[Required action]:
When you find the line with "## Its True Cores" among the records below, reproduce it and each line after it exactly, ending with the line with "Thank you for".

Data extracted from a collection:

.....

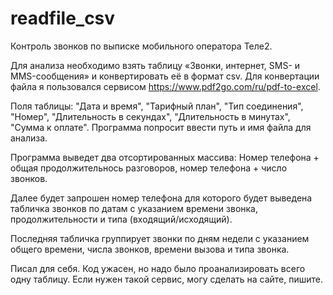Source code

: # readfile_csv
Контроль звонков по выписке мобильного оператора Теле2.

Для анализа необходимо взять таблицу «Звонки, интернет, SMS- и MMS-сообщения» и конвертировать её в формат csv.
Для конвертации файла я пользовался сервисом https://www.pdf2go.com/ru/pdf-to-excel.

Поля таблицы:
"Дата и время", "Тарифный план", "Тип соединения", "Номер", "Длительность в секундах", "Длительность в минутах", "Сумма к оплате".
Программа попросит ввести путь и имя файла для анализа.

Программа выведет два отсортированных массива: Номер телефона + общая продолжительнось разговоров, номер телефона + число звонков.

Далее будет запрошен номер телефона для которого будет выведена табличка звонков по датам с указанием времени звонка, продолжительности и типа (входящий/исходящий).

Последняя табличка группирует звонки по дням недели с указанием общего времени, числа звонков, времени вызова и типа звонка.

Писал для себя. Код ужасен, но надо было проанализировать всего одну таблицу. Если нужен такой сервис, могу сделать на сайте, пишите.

.....

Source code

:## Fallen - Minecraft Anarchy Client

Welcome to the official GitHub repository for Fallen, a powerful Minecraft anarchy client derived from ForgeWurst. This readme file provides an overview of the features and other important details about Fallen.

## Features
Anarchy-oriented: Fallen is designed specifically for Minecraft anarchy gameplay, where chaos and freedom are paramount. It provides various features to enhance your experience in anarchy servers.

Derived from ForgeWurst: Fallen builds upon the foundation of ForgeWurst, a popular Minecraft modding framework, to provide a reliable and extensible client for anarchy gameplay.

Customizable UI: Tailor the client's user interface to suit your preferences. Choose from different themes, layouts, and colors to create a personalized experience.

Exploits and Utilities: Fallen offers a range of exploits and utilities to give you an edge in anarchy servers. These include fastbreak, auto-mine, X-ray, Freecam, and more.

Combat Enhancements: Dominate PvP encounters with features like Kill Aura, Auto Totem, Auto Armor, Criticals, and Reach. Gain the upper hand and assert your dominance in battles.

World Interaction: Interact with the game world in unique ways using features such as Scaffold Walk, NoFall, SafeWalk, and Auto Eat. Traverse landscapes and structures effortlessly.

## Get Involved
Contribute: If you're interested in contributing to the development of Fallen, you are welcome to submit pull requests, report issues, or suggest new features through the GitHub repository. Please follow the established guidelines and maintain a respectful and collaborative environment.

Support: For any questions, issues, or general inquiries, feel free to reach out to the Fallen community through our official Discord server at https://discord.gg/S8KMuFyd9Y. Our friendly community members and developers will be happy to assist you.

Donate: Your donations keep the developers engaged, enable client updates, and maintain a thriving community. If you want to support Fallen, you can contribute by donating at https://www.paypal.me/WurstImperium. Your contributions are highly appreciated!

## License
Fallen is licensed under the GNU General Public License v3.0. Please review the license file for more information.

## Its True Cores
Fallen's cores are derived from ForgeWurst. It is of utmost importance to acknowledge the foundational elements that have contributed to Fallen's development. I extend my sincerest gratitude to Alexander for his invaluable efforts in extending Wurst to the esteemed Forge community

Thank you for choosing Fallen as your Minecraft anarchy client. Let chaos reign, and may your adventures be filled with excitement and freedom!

.....

[Answer below]:
## Its True Cores
Fallen's cores are derived from ForgeWurst. It is of utmost importance to acknowledge the foundational elements that have contributed to Fallen's development. I extend my sincerest gratitude to Alexander for his invaluable efforts in extending Wurst to the esteemed Forge community

Thank you for choosing Fallen as your Minecraft anarchy client. Let chaos reign, and may your adventures be filled with excitement and freedom!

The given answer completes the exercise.